De rechtbank is van oordeel dat het in het belang van de minderjarige is dat verzoeker, nu de vader al vijf tot zes jaar geen contact meer met de minderjarige heeft en verzoeker feitelijk al sinds 2007 samen met de moeder de dagelijkse zorg voor de minderjarige voor zijn rekening neemt, tezamen met de moeder met het gezag over de minderjarige wordt belast.
De rechtbank ziet geen aanleiding om, zoals de bijzondere curator ter terechtzitting heeft geopperd, in het licht van de beoordeling van de verzoeken, de raad voor de kinderbescherming te verzoeken onderzoek te verrichten naar de opvoedsituatie van de minderjarige. De moeder en verzoeker hebben de minderjarige aangemeld bij MFC De Banjaard en de behandeling aldaar loopt.
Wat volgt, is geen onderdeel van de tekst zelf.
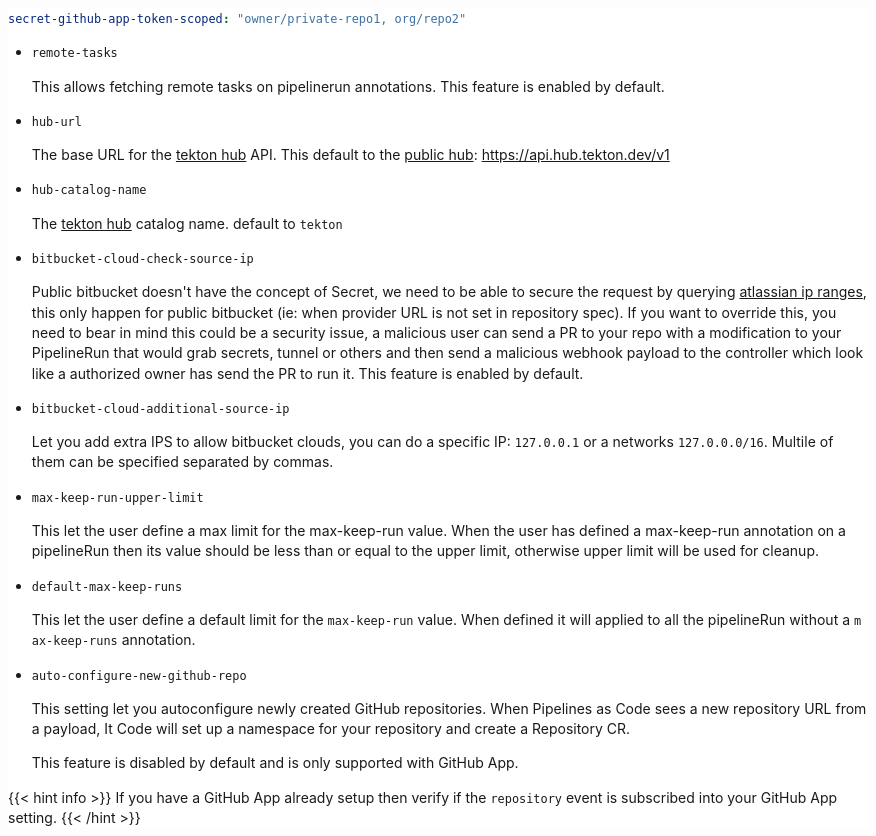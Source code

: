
   ```yaml
  secret-github-app-token-scoped: "owner/private-repo1, org/repo2"
  ```

* `remote-tasks`

  This allows fetching remote tasks on pipelinerun annotations. This feature is
  enabled by default.

* `hub-url`

  The base URL for the [tekton hub](https://github.com/tektoncd/hub/)
  API. This default to the [public hub](https://hub.tekton.dev/): <https://api.hub.tekton.dev/v1>

* `hub-catalog-name`

  The [tekton hub](https://github.com/tektoncd/hub/) catalog name. default to `tekton`

* `bitbucket-cloud-check-source-ip`

  Public bitbucket doesn't have the concept of Secret, we need to be
  able to secure the request by querying
  [atlassian ip ranges](https://ip-ranges.atlassian.com/),
  this only happen for public bitbucket (ie: when provider URL is not set in
  repository spec). If you want to override this, you need to bear in mind
  this could be a security issue, a malicious user can send a PR to your repo
  with a modification to your PipelineRun that would grab secrets, tunnel or
  others and then send a malicious webhook payload to the controller which
  look like a authorized owner has send the PR to run it.
  This feature is enabled by default.

* `bitbucket-cloud-additional-source-ip`

  Let you add extra IPS to allow bitbucket clouds, you can do a specific IP:
  `127.0.0.1` or a networks `127.0.0.0/16`. Multile of them can be specified
  separated by commas.

* `max-keep-run-upper-limit`

  This let the user define a max limit for the max-keep-run value. When the user
  has defined a max-keep-run annotation on a pipelineRun then its value should
  be less than or equal to the upper limit, otherwise upper limit will be used
  for cleanup.

* `default-max-keep-runs`

  This let the user define a default limit for the `max-keep-run` value.
  When defined it will applied to all the pipelineRun without a `max-keep-runs`
  annotation.

* `auto-configure-new-github-repo`

  This setting let you autoconfigure newly created GitHub repositories. When
  Pipelines as Code sees a new repository URL from a payload, It Code will set
  up a namespace for your repository and create a Repository CR.

  This feature is disabled by default and is only supported with GitHub App.

{{< hint info >}}
 If you have a GitHub App already setup then verify if the `repository` event is
 subscribed into your GitHub App setting.
{{< /hint >}}
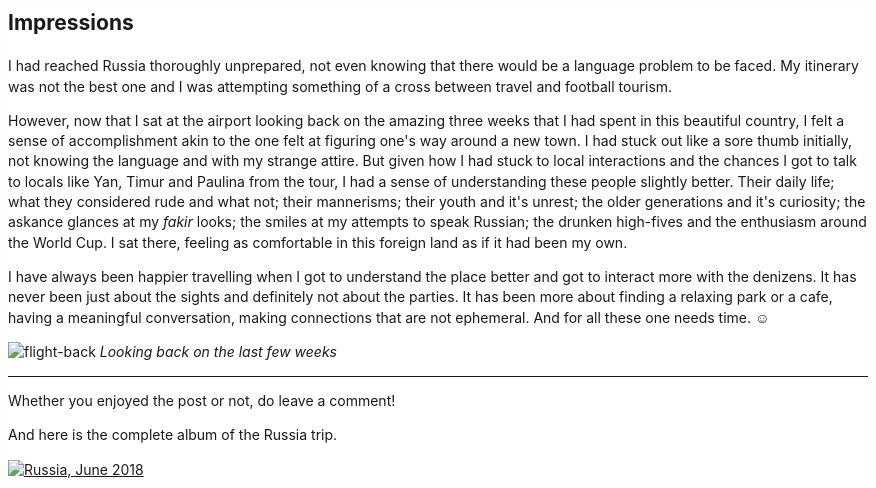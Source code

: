 
## Impressions

I had reached Russia thoroughly unprepared, not even knowing that there would be a language problem to be faced. My itinerary was not the best one and I was attempting something of a cross between travel and football tourism.

However, now that I sat at the airport looking back on the amazing three weeks that I had spent in this beautiful country, I felt a sense of accomplishment akin to the one felt at figuring one's way around a new town. I had stuck out like a sore thumb initially, not knowing the language and with my strange attire. But given how I had stuck to local interactions and the chances I got to talk to locals like Yan, Timur and Paulina from the tour, I had a sense of understanding these people slightly better. Their daily life; what they considered rude and what not; their mannerisms; their youth and it's unrest; the older generations and it's curiosity; the askance glances at my *fakir* looks; the smiles at my attempts to speak Russian; the drunken high-fives and the enthusiasm around the World Cup. I sat there, feeling as comfortable in this foreign land as if it had been my own.

I have always been happier travelling when I got to understand the place better and got to interact more with the denizens. It has never been just about the sights and definitely not about the parties. It has been more about finding a relaxing park or a cafe, having a meaningful conversation, making connections that are not ephemeral. And for all these one needs time. :relaxed:

<div class="postimg vertimg">
  <img src="https://farm2.staticflickr.com/1976/29949733337_0fa69c3571.jpg" alt="flight-back">
  <em>Looking back on the last few weeks</em>
</div>


<hr />

Whether you enjoyed the post or not, do leave a comment!

And here is the complete album of the Russia trip.

<a data-flickr-embed="true" data-header="true"  href="https://www.flickr.com/photos/140507143@N02/albums/72157701630177605" title="Russia, June 2018"><img src="https://farm2.staticflickr.com/1912/44134668974_a82ec7b46d.jpg" alt="Russia, June 2018"></a><script async src="//embedr.flickr.com/assets/client-code.js" charset="utf-8"></script>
Voor zover er voor het overige zorgen over de ontwikkeling van de minderjarige zijn, kunnen deze naar het oordeel van de rechtbank los van de beoordeling van deze verzoeken ter kennis van de raad, Veilig Thuis, school en/of andere bij de minderjarige betrokken personen en instanties worden gebracht. Ook heeft de vader op de voet van het bepaalde in artikel 1:255 BW de mogelijkheid om een ondertoezichtstelling van de minderjarige te verzoeken.
Geslachtsnaamwijziging
Volgens artikel 1:253t lid 5 BW kan een verzoek tot gezagswijziging op grond van artikel 1:253t lid 1 BW vergezeld gaan van een verzoek tot wijziging van de geslachtsnaam van de minderjarige. Een dergelijk verzoek kan slechts worden afgewezen wanneer een kind dat de leeftijd van twaalf jaar heeft bereikt niet met het verzoek tot geslachtsnaamwijziging instemt, het verzoek tot gezagswijziging ex artikel 1:253t lid 1 BW wordt afgewezen of het belang van het kind zich tegen toewijzing verzet.
Nu niet is gebleken dat het belang van de minderjarige zich tegen een wijziging van haar geslachtsnaam verzet, zal de rechtbank het daartoe gedane verzoek toewijzen.
Proceskosten
Gelet op het feit dat het hier een procedure van familierechtelijke aard betreft, zal de rechtbank de proceskosten compenseren als hierna vermeld.

Beslissing

De rechtbank:
belast [verzoeker] , geboren op [geboortedatum] te [geboorteplaats] , samen met de moeder, met het ouderlijk gezag over de minderjarige:
[de minderjarige] , geboren op [geboortedatum] te [geboorteplaats] ;
wijzigt de geslachtsnaam van de minderjarige van “ [geslachtsnaam vader] ” in “ [geslachtsnaam verzoeker] ”;
bepaalt dat iedere partij de eigen proceskosten draagt;
wijst af het meer of anders verzochte.
Deze beschikking is gegeven door mrs. M.P. Verloop, A.M.A. Keulen en M.Th. Nijhuis kinderrechters, bijgestaan door V. van den Hoed-Koreneef als griffier en uitgesproken ter openbare terechtzitting van 11 januari 2016.